Remember: The tutorials were produced in such a way that you should be able to easily adapt the codes to your own data!

This tutorial uses some of the graph codes produced here by James Santangelo (a colleague of mine):
https://uoftcoders.github.io/rcourse/lec08-linear-mixed-effects-models.html

The RIKZ data

Here we will use the RIKZ data used by Zuur et al. (2007; Analysing Ecological Data, Springer). As explained in class, the data allow assessing whether and how two predictors:

  1. NAP (the height of a sampling station compared to mean tidal level); and
  2. Exposure - a nominal index (high/low) composed of the following elements: wave action, length of the surf zone, slope, grain size, and the depth of the anaerobic layer are linked to marine benthic richness. In each inter-tidal area (9 in total denoted as ‘beach’), five samples were taken, and the macro-fauna and abiotic variables were measured.

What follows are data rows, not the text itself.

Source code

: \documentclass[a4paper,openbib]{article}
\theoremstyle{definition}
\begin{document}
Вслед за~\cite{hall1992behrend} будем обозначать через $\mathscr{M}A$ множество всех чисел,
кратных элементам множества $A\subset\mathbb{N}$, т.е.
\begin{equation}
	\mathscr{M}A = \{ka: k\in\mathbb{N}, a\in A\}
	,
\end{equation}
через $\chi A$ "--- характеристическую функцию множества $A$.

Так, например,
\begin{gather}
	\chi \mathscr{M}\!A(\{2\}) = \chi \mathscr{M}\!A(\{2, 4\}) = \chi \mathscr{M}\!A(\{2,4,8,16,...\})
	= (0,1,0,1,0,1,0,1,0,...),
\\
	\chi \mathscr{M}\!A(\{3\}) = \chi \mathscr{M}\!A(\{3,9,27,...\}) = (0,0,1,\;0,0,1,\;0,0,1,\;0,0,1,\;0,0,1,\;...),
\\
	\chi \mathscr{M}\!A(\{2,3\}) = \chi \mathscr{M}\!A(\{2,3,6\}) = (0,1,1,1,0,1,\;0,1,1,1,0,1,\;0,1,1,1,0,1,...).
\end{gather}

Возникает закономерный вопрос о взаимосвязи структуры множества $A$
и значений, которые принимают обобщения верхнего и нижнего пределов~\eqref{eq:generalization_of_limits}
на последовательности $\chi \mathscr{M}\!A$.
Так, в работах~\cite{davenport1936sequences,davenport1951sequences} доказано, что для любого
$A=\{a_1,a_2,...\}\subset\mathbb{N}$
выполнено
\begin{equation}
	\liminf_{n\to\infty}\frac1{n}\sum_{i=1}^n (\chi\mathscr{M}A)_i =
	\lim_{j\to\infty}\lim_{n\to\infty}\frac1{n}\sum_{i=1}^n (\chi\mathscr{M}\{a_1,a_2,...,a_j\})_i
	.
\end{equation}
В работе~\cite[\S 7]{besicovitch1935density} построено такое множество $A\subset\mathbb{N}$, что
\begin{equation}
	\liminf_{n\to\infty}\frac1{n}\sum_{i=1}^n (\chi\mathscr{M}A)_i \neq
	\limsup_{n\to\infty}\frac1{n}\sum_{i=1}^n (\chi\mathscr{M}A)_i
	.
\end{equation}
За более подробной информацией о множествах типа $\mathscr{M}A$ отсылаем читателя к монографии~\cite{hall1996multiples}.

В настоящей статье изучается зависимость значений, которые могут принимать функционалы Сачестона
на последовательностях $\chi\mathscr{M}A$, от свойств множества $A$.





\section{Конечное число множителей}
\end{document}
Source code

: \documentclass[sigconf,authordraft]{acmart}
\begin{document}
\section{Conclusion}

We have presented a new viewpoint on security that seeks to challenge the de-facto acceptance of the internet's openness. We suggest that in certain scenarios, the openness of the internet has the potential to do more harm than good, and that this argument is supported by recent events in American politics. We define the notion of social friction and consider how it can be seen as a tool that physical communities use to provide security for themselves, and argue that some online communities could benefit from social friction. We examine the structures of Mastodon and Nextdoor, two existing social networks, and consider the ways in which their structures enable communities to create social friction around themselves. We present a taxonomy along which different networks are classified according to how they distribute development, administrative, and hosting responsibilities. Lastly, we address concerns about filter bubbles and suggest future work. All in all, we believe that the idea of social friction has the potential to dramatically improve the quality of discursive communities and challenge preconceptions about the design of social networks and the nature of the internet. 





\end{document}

The interest here is to model how species richness relates to NAP and Exposure.

As discussed in our lecture, NAP and Exposure will be treated as fixed predictors (NAP is a continuous predictor and Exposure is a discrete factor) and beach will be treated as a random factor. Remember that NAP was measured at the site level (i.e., 5 sites within each beach) and Exposure was measured only at the beach level.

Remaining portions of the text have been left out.